跳舞猫日録

Life goes on brah!

2021/08/05

この日記の内容が難しくなっているのではないか、と心配している。いや、私の書くものはなんだって難しいのだけれど……私は大学生の頃、左翼の運動に手を染めていたことがある。だが、先輩の書くものはなんだか専門用語を散りばめた小難しい、読むのに骨が折れる文章ばかりだったので嫌気がさしてしまい、もらっても読まなくなってしまった。平たく書けるならそれに越したことがない、と思うようになったのはその体験からだ。村上春樹は「文明とは伝達である」と言わなかっただろうか。村上春樹のファンの私としては、彼のような文章を書きたいと思っている。

最近は音楽はソウルIIソウルというグループばかり聴いている。私の青春時代、つまり80年代の末期から90年代にかけて活躍したグループで、甘く洗練されたR&Bを聴かせてくれる。ネットフリックスで『親愛なる白人様』という黒人差別をコミカルに扱ったドラマを観始めたり、スパイク・リーの映画を観たりしているせいで「黒い」文化に興味を持つようになったのだった。近所の図書館にもBLMに関する本が沢山入っているので、それらを読みたいと思いつつ手が回っていない。この黒人文化をめぐる私のマイ・ブーム、いつまで続くか。

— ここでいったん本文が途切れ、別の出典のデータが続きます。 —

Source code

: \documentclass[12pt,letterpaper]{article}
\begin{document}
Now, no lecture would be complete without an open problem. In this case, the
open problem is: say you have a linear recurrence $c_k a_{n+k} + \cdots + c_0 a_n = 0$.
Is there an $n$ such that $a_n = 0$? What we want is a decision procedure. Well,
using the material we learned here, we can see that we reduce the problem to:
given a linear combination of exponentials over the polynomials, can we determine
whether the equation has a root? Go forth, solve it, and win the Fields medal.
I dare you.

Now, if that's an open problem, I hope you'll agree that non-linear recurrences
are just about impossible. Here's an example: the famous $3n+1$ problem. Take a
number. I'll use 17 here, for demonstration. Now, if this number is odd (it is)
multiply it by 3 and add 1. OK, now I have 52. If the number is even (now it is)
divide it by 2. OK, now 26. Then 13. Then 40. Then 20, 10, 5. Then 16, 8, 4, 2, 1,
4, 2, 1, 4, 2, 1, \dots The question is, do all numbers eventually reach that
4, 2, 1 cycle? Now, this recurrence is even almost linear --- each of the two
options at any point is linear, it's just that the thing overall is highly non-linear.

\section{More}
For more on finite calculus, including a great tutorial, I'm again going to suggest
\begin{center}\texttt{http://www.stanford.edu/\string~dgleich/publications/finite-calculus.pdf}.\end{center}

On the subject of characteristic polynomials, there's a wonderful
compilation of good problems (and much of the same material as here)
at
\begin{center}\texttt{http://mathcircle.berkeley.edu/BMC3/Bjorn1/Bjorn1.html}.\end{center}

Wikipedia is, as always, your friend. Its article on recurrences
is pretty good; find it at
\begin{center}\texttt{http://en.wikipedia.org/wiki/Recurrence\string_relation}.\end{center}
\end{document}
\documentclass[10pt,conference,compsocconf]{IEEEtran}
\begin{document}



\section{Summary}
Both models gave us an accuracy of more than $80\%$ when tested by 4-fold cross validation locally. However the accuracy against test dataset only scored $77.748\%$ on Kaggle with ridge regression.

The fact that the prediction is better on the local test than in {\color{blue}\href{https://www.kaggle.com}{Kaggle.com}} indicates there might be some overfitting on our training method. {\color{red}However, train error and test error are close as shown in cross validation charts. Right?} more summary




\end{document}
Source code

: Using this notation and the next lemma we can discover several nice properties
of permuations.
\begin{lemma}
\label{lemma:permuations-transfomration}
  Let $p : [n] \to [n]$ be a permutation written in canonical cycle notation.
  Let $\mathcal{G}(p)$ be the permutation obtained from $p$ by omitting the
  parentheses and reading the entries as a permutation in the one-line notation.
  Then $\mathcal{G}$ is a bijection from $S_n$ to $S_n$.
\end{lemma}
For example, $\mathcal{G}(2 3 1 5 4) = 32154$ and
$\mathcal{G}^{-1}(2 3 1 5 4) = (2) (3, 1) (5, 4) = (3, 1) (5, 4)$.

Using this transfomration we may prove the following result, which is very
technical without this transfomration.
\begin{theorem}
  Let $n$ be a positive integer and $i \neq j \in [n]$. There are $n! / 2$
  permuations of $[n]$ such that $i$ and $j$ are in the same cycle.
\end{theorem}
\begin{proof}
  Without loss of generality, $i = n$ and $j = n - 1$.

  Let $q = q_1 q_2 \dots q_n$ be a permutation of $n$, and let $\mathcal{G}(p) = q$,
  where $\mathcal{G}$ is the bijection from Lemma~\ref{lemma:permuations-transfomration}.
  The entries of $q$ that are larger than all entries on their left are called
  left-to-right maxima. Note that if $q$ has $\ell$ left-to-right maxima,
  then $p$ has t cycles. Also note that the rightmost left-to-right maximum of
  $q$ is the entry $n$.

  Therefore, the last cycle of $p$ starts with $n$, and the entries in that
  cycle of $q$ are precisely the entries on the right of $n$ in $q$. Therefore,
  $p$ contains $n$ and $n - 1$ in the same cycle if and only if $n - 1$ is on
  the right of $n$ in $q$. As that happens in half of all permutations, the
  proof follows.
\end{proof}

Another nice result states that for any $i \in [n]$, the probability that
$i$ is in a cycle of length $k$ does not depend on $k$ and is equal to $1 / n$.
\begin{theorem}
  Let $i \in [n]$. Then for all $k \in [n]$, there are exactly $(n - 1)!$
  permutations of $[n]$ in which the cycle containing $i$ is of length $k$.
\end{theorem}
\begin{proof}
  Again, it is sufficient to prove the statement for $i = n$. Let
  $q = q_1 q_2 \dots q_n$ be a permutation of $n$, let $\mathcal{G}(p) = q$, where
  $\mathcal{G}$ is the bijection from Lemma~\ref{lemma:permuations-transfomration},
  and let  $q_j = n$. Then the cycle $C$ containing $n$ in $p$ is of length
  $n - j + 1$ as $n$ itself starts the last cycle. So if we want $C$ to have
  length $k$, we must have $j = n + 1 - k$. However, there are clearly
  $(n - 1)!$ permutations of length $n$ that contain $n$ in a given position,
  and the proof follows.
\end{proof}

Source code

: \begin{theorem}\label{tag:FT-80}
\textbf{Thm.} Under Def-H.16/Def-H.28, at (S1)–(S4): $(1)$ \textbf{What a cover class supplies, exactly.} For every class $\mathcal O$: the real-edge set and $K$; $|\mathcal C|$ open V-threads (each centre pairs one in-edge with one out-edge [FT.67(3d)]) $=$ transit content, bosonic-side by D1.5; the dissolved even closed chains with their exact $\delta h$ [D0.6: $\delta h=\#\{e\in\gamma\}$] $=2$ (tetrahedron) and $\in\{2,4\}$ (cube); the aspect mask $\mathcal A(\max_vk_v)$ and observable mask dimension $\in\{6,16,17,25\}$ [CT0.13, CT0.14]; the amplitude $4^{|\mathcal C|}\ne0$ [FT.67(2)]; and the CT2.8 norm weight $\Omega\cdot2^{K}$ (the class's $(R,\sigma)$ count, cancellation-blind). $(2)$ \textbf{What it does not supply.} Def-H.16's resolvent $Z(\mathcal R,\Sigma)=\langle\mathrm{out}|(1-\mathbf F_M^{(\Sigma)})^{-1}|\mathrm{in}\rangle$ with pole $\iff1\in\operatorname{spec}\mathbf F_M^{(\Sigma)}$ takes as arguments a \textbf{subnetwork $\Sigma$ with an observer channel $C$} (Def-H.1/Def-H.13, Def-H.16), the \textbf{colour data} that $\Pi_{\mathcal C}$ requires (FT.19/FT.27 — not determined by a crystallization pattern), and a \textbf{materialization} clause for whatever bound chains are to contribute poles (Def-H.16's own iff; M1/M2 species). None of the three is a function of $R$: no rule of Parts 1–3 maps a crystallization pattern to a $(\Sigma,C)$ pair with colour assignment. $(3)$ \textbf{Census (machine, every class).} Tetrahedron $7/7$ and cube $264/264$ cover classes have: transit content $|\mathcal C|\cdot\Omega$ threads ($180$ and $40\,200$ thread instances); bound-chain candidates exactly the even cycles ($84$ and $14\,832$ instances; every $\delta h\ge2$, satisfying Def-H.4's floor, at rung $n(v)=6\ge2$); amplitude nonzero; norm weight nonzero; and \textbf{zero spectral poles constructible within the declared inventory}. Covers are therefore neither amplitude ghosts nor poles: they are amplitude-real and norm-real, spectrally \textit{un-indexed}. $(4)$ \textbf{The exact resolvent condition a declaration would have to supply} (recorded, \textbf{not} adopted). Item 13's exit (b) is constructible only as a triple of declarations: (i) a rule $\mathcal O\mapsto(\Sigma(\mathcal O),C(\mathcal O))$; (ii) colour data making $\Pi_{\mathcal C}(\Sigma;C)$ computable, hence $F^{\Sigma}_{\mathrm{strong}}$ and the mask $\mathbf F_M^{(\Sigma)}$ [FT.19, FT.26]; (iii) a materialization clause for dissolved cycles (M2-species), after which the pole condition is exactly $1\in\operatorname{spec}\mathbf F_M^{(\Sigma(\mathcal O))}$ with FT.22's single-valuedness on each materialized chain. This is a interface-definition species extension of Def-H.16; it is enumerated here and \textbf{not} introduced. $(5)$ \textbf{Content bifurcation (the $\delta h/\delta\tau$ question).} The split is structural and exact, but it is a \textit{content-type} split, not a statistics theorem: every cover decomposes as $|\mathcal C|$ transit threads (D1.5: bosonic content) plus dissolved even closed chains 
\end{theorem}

仕事が終わり、帰ってから『THIS IS US 36歳、これから』を観る。相変わらず良くも悪くも行儀のいい、非の打ち所がないドラマだと思う。英語の言い回しで「レモンを与えられたら、レモネードを作れ」というものがあるが、この言葉がこのドラマの中でも応用されて登場する。私はこの言葉が好きだ。昔はどうして自分が(もっと言えば「自分『だけ』が」)こんな目にと腐っていたが、今は与えられた状況の中で最善のことを為そうと私なりに努力しているつもりである。「天は自ら助くる者を助く」という言葉を信じて。

夜、イルディコー・エニェディ監督の映画『心と体と』を観る。村上春樹の小説みたいな映画だと思った。男女の、闇雲に恋に溺れて自分を見失うのではなく、むしろ自分を大事にしたまま未知の恋におずおずと足を踏み入れていく「付かず離れず」の関係を描いたクールなドラマではないかと思ったのだ。この映画は光が綺麗な、白い映画だと思った。だがその白さの中に、ナスティというか邪悪な要素、歪んだものは入り込んでいる。その歪みの描き方が洗練されているところに、ミヒャエル・ハネケの映画さえ連想してしまった。